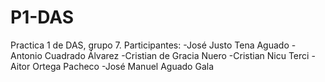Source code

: # P1-DAS
Practica 1 de DAS, grupo 7.
Participantes:
  -José Justo Tena Aguado
  -Antonio Cuadrado Álvarez
  -Cristian de Gracia Nuero
  -Cristian Nicu Terci
  -Aitor Ortega Pacheco
  -José Manuel Aguado Gala
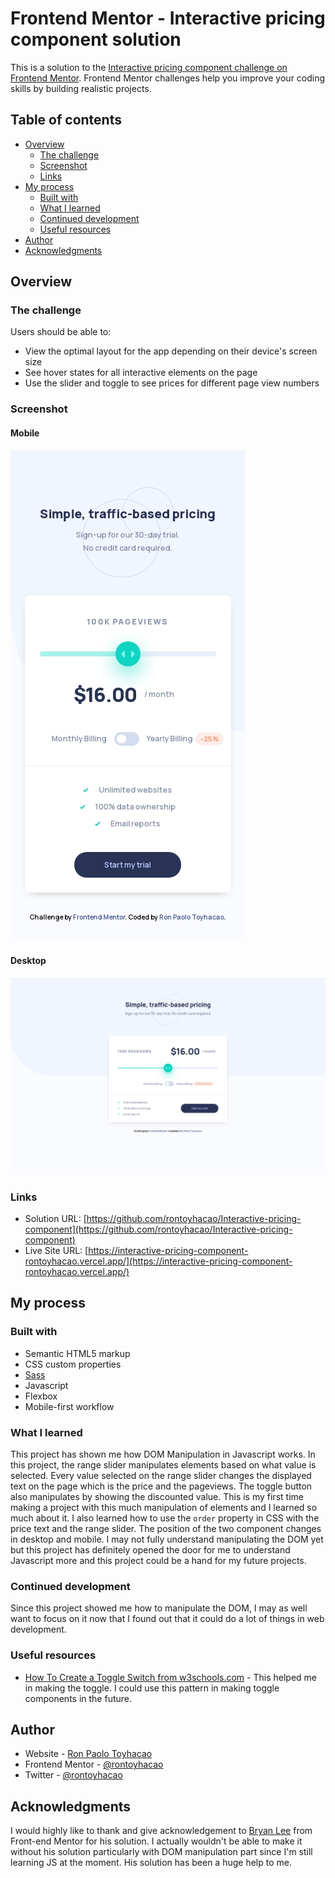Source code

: # Frontend Mentor - Interactive pricing component solution

This is a solution to the [Interactive pricing component challenge on Frontend Mentor](https://www.frontendmentor.io/challenges/interactive-pricing-component-t0m8PIyY8). Frontend Mentor challenges help you improve your coding skills by building realistic projects. 

## Table of contents

- [Overview](#overview)
  - [The challenge](#the-challenge)
  - [Screenshot](#screenshot)
  - [Links](#links)
- [My process](#my-process)
  - [Built with](#built-with)
  - [What I learned](#what-i-learned)
  - [Continued development](#continued-development)
  - [Useful resources](#useful-resources)
- [Author](#author)
- [Acknowledgments](#acknowledgments)

## Overview

### The challenge

Users should be able to:

- View the optimal layout for the app depending on their device's screen size
- See hover states for all interactive elements on the page
- Use the slider and toggle to see prices for different page view numbers

### Screenshot

#### Mobile

![](./screenshots/mobile.jpg)

#### Desktop

![](./screenshots/desktop.jpg)

### Links

- Solution URL: [https://github.com/rontoyhacao/Interactive-pricing-component](https://github.com/rontoyhacao/Interactive-pricing-component)
- Live Site URL: [https://interactive-pricing-component-rontoyhacao.vercel.app/](https://interactive-pricing-component-rontoyhacao.vercel.app/)

## My process

### Built with

- Semantic HTML5 markup
- CSS custom properties
- [Sass](https://sass-lang.com/)
- Javascript
- Flexbox
- Mobile-first workflow

### What I learned

This project has shown me how DOM Manipulation in Javascript works. In this project, the range slider manipulates elements based on what value is selected. Every value selected on the range slider changes the displayed text on the page which is the price and the pageviews. The toggle button also manipulates by showing the discounted value. This is my first time making a project with this much manipulation of elements and I learned so much about it. I also learned how to use the `order` property in CSS with the price text and the range slider. The position of the two component changes in desktop and mobile. I may not fully understand manipulating the DOM yet but this project has definitely opened the door for me to understand Javascript more and this project could be a hand for my future projects.

### Continued development

Since this project showed me how to manipulate the DOM, I may as well want to focus on it now that I found out that it could do a lot of things in web development.

### Useful resources

- [How To Create a Toggle Switch from w3schools.com](https://www.w3schools.com/howto/howto_css_switch.asp) - This helped me in making the toggle. I could use this pattern in making toggle components in the future.

## Author

- Website - [Ron Paolo Toyhacao](https://www.your-site.com)
- Frontend Mentor - [@rontoyhacao](https://www.frontendmentor.io/profile/rontoyhacao)
- Twitter - [@rontoyhacao](https://twitter.com/rontoyhacao)

## Acknowledgments

I would highly like to thank and give acknowledgement to [Bryan Lee](https://www.frontendmentor.io/profile/BL1133) from Front-end Mentor for his solution. I actually wouldn't be able to make it without his solution particularly with DOM manipulation part since I'm still learning JS at the moment. His solution has been a huge help to me.
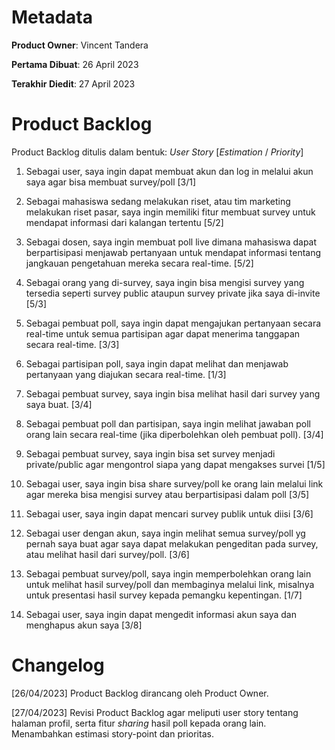 # Metadata

**Product Owner**: Vincent Tandera

**Pertama Dibuat**: 26 April 2023

**Terakhir Diedit**: 27 April 2023

# Product Backlog

Product Backlog ditulis dalam bentuk: *User Story* [*Estimation* / *Priority*]

1. Sebagai user, saya ingin dapat membuat akun dan log in melalui akun saya agar bisa membuat survey/poll [3/1]

2. Sebagai mahasiswa sedang melakukan riset, atau tim marketing melakukan riset pasar, saya ingin memiliki fitur membuat survey untuk mendapat informasi dari kalangan tertentu [5/2]

3. Sebagai dosen, saya ingin membuat poll live dimana mahasiswa dapat berpartisipasi menjawab pertanyaan untuk mendapat informasi tentang jangkauan pengetahuan mereka secara real-time. [5/2]

4. Sebagai orang yang di-survey, saya ingin bisa mengisi survey yang tersedia seperti survey public ataupun survey private jika saya di-invite [5/3]

5. Sebagai pembuat poll, saya ingin dapat mengajukan pertanyaan secara real-time untuk semua partisipan agar dapat menerima tanggapan secara real-time. [3/3]

6. Sebagai partisipan poll, saya ingin dapat melihat dan menjawab pertanyaan yang diajukan secara real-time. [1/3]

7. Sebagai pembuat survey, saya ingin bisa melihat hasil dari survey yang saya buat. [3/4]

8. Sebagai pembuat poll dan partisipan, saya ingin melihat jawaban poll orang lain secara real-time (jika diperbolehkan oleh pembuat poll). [3/4]

9. Sebagai pembuat survey, saya ingin bisa set survey menjadi private/public agar mengontrol siapa yang dapat mengakses survei [1/5]

10. Sebagai user, saya ingin bisa share survey/poll ke orang lain melalui link agar mereka bisa mengisi survey atau berpartisipasi dalam poll [3/5]

11. Sebagai user, saya ingin dapat mencari survey publik untuk diisi [3/6]

12. Sebagai user dengan akun, saya ingin melihat semua survey/poll yg pernah saya buat agar saya dapat melakukan pengeditan pada survey, atau melihat hasil dari survey/poll. [3/6]

13. Sebagai pembuat survey/poll, saya ingin memperbolehkan orang lain untuk melihat hasil survey/poll dan membaginya melalui link, misalnya untuk presentasi hasil survey kepada pemangku kepentingan. [1/7]

14. Sebagai user, saya ingin dapat mengedit informasi akun saya dan menghapus akun saya [3/8]

# Changelog

[26/04/2023] Product Backlog dirancang oleh Product Owner.

[27/04/2023] Revisi Product Backlog agar meliputi user story tentang halaman profil, serta fitur *sharing* hasil poll kepada orang lain. Menambahkan estimasi story-point dan prioritas.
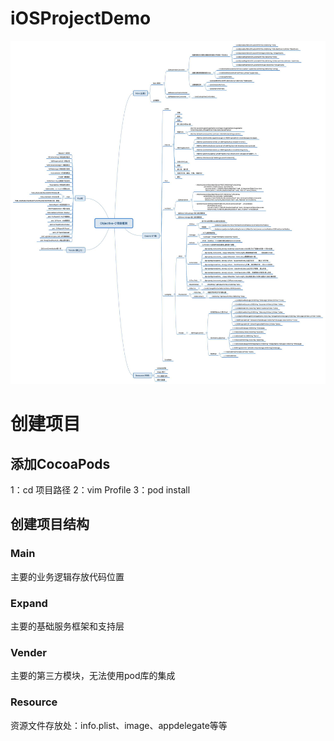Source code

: # iOSProjectDemo
![项目框架图](https://github.com/hbbdsqd/iOSProjectDemo/blob/master/Objective-C%E9%A1%B9%E7%9B%AE%E6%A1%86%E6%9E%B6.jpg)
# 创建项目
## 添加CocoaPods
1：cd 项目路径  2：vim Profile  3：pod install
## 创建项目结构
### Main
主要的业务逻辑存放代码位置
### Expand
主要的基础服务框架和支持层
### Vender
主要的第三方模块，无法使用pod库的集成
### Resource
资源文件存放处：info.plist、image、appdelegate等等



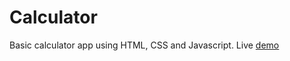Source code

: # Calculator
Basic calculator app using HTML, CSS and Javascript. Live [demo](https://sanishpoudel.github.io/Calculator/)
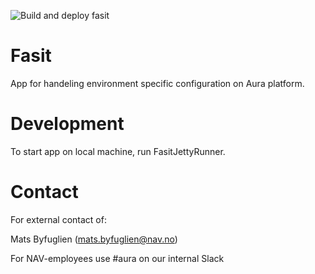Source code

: ![Build and deploy fasit](https://github.com/navikt/fasit/workflows/Build%20and%20deploy%20fasit/badge.svg)

# Fasit

App for handeling environment specific configuration on Aura platform. 

# Development
To start app on local machine, run FasitJettyRunner.

# Contact 
For external contact of:

Mats Byfuglien (mats.byfuglien@nav.no)

For NAV-employees use #aura on our internal Slack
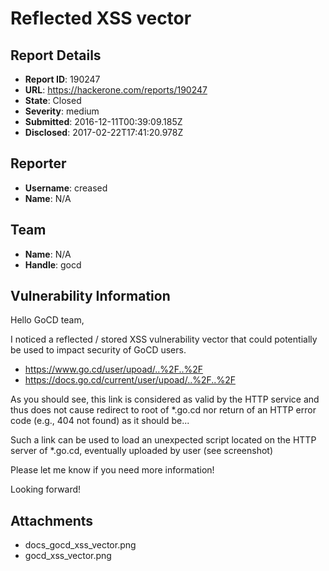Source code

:# Reflected XSS vector

## Report Details
- **Report ID**: 190247
- **URL**: https://hackerone.com/reports/190247
- **State**: Closed
- **Severity**: medium
- **Submitted**: 2016-12-11T00:39:09.185Z
- **Disclosed**: 2017-02-22T17:41:20.978Z

## Reporter
- **Username**: creased
- **Name**: N/A

## Team
- **Name**: N/A
- **Handle**: gocd

## Vulnerability Information
Hello GoCD team,

I noticed a reflected / stored XSS vulnerability vector that could potentially be used to impact security of GoCD users.

- https://www.go.cd/user/upoad/..%2F..%2F
- https://docs.go.cd/current/user/upoad/..%2F..%2F

As you should see, this link is considered as valid by the HTTP service and thus does not cause redirect to root of *.go.cd nor return of an HTTP error code (e.g., 404 not found) as it should be...

Such a link can be used to load an unexpected script located on the HTTP server of *.go.cd, eventually uploaded by user (see screenshot)

Please let me know if you need more information!

Looking forward!

## Attachments
- docs_gocd_xss_vector.png
- gocd_xss_vector.png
----
— Problem statement —
Could you retype the records above exactly, omitting the pictures?

— Response for this exercise —
Source code

: # P1-DAS
Practica 1 de DAS, grupo 7.
Participantes:
  -José Justo Tena Aguado
  -Antonio Cuadrado Álvarez
  -Cristian de Gracia Nuero
  -Cristian Nicu Terci
  -Aitor Ortega Pacheco
  -José Manuel Aguado Gala
Source code

: # Frontend Mentor - Interactive pricing component solution

This is a solution to the [Interactive pricing component challenge on Frontend Mentor](https://www.frontendmentor.io/challenges/interactive-pricing-component-t0m8PIyY8). Frontend Mentor challenges help you improve your coding skills by building realistic projects. 

## Table of contents

- [Overview](#overview)
  - [The challenge](#the-challenge)
  - [Screenshot](#screenshot)
  - [Links](#links)
- [My process](#my-process)
  - [Built with](#built-with)
  - [What I learned](#what-i-learned)
  - [Continued development](#continued-development)
  - [Useful resources](#useful-resources)
- [Author](#author)
- [Acknowledgments](#acknowledgments)

## Overview

### The challenge

Users should be able to:

- View the optimal layout for the app depending on their device's screen size
- See hover states for all interactive elements on the page
- Use the slider and toggle to see prices for different page view numbers

### Screenshot

#### Mobile

![](./screenshots/mobile.jpg)

#### Desktop

![](./screenshots/desktop.jpg)

### Links

- Solution URL: [https://github.com/rontoyhacao/Interactive-pricing-component](https://github.com/rontoyhacao/Interactive-pricing-component)
- Live Site URL: [https://interactive-pricing-component-rontoyhacao.vercel.app/](https://interactive-pricing-component-rontoyhacao.vercel.app/)

## My process

### Built with

- Semantic HTML5 markup
- CSS custom properties
- [Sass](https://sass-lang.com/)
- Javascript
- Flexbox
- Mobile-first workflow

### What I learned

This project has shown me how DOM Manipulation in Javascript works. In this project, the range slider manipulates elements based on what value is selected. Every value selected on the range slider changes the displayed text on the page which is the price and the pageviews. The toggle button also manipulates by showing the discounted value. This is my first time making a project with this much manipulation of elements and I learned so much about it. I also learned how to use the `order` property in CSS with the price text and the range slider. The position of the two component changes in desktop and mobile. I may not fully understand manipulating the DOM yet but this project has definitely opened the door for me to understand Javascript more and this project could be a hand for my future projects.

### Continued development

Since this project showed me how to manipulate the DOM, I may as well want to focus on it now that I found out that it could do a lot of things in web development.

### Useful resources

- [How To Create a Toggle Switch from w3schools.com](https://www.w3schools.com/howto/howto_css_switch.asp) - This helped me in making the toggle. I could use this pattern in making toggle components in the future.

## Author

- Website - [Ron Paolo Toyhacao](https://www.your-site.com)
- Frontend Mentor - [@rontoyhacao](https://www.frontendmentor.io/profile/rontoyhacao)
- Twitter - [@rontoyhacao](https://twitter.com/rontoyhacao)

## Acknowledgments

I would highly like to thank and give acknowledgement to [Bryan Lee](https://www.frontendmentor.io/profile/BL1133) from Front-end Mentor for his solution. I actually wouldn't be able to make it without his solution particularly with DOM manipulation part since I'm still learning JS at the moment. His solution has been a huge help to me.
 # Metadata

**Product Owner**: Vincent Tandera

**Pertama Dibuat**: 26 April 2023

**Terakhir Diedit**: 27 April 2023

# Product Backlog

Product Backlog ditulis dalam bentuk: *User Story* [*Estimation* / *Priority*]

1. Sebagai user, saya ingin dapat membuat akun dan log in melalui akun saya agar bisa membuat survey/poll [3/1]

2. Sebagai mahasiswa sedang melakukan riset, atau tim marketing melakukan riset pasar, saya ingin memiliki fitur membuat survey untuk mendapat informasi dari kalangan tertentu [5/2]

3. Sebagai dosen, saya ingin membuat poll live dimana mahasiswa dapat berpartisipasi menjawab pertanyaan untuk mendapat informasi tentang jangkauan pengetahuan mereka secara real-time. [5/2]

4. Sebagai orang yang di-survey, saya ingin bisa mengisi survey yang tersedia seperti survey public ataupun survey private jika saya di-invite [5/3]

5. Sebagai pembuat poll, saya ingin dapat mengajukan pertanyaan secara real-time untuk semua partisipan agar dapat menerima tanggapan secara real-time. [3/3]

6. Sebagai partisipan poll, saya ingin dapat melihat dan menjawab pertanyaan yang diajukan secara real-time. [1/3]

7. Sebagai pembuat survey, saya ingin bisa melihat hasil dari survey yang saya buat. [3/4]

8. Sebagai pembuat poll dan partisipan, saya ingin melihat jawaban poll orang lain secara real-time (jika diperbolehkan oleh pembuat poll). [3/4]

9. Sebagai pembuat survey, saya ingin bisa set survey menjadi private/public agar mengontrol siapa yang dapat mengakses survei [1/5]

10. Sebagai user, saya ingin bisa share survey/poll ke orang lain melalui link agar mereka bisa mengisi survey atau berpartisipasi dalam poll [3/5]

11. Sebagai user, saya ingin dapat mencari survey publik untuk diisi [3/6]

12. Sebagai user dengan akun, saya ingin melihat semua survey/poll yg pernah saya buat agar saya dapat melakukan pengeditan pada survey, atau melihat hasil dari survey/poll. [3/6]

13. Sebagai pembuat survey/poll, saya ingin memperbolehkan orang lain untuk melihat hasil survey/poll dan membaginya melalui link, misalnya untuk presentasi hasil survey kepada pemangku kepentingan. [1/7]

14. Sebagai user, saya ingin dapat mengedit informasi akun saya dan menghapus akun saya [3/8]

# Changelog

[26/04/2023] Product Backlog dirancang oleh Product Owner.

[27/04/2023] Revisi Product Backlog agar meliputi user story tentang halaman profil, serta fitur *sharing* hasil poll kepada orang lain. Menambahkan estimasi story-point dan prioritas.
Source code

: # iOSProjectDemo
![项目框架图](https://github.com/hbbdsqd/iOSProjectDemo/blob/master/Objective-C%E9%A1%B9%E7%9B%AE%E6%A1%86%E6%9E%B6.jpg)
# 创建项目
## 添加CocoaPods
1：cd 项目路径  2：vim Profile  3：pod install
## 创建项目结构
### Main
主要的业务逻辑存放代码位置
### Expand
主要的基础服务框架和支持层
### Vender
主要的第三方模块，无法使用pod库的集成
### Resource
资源文件存放处：info.plist、image、appdelegate等等



Source code

: # Calculator
Basic calculator app using HTML, CSS and Javascript. Live [demo](https://sanishpoudel.github.io/Calculator/)
Source code

: ![Build and deploy fasit](https://github.com/navikt/fasit/workflows/Build%20and%20deploy%20fasit/badge.svg)

# Fasit

App for handeling environment specific configuration on Aura platform. 

# Development
To start app on local machine, run FasitJettyRunner.

# Contact 
For external contact of:

Mats Byfuglien (mats.byfuglien@nav.no)

For NAV-employees use #aura on our internal Slack
Source code

:# Reflected XSS vector

## Report Details
- **Report ID**: 190247
- **URL**: https://hackerone.com/reports/190247
- **State**: Closed
- **Severity**: medium
- **Submitted**: 2016-12-11T00:39:09.185Z
- **Disclosed**: 2017-02-22T17:41:20.978Z

## Reporter
- **Username**: creased
- **Name**: N/A

## Team
- **Name**: N/A
- **Handle**: gocd

## Vulnerability Information
Hello GoCD team,

I noticed a reflected / stored XSS vulnerability vector that could potentially be used to impact security of GoCD users.

- https://www.go.cd/user/upoad/..%2F..%2F
- https://docs.go.cd/current/user/upoad/..%2F..%2F

As you should see, this link is considered as valid by the HTTP service and thus does not cause redirect to root of *.go.cd nor return of an HTTP error code (e.g., 404 not found) as it should be...

Such a link can be used to load an unexpected script located on the HTTP server of *.go.cd, eventually uploaded by user (see screenshot)

Please let me know if you need more information!

Looking forward!

## Attachments
- docs_gocd_xss_vector.png
- gocd_xss_vector.png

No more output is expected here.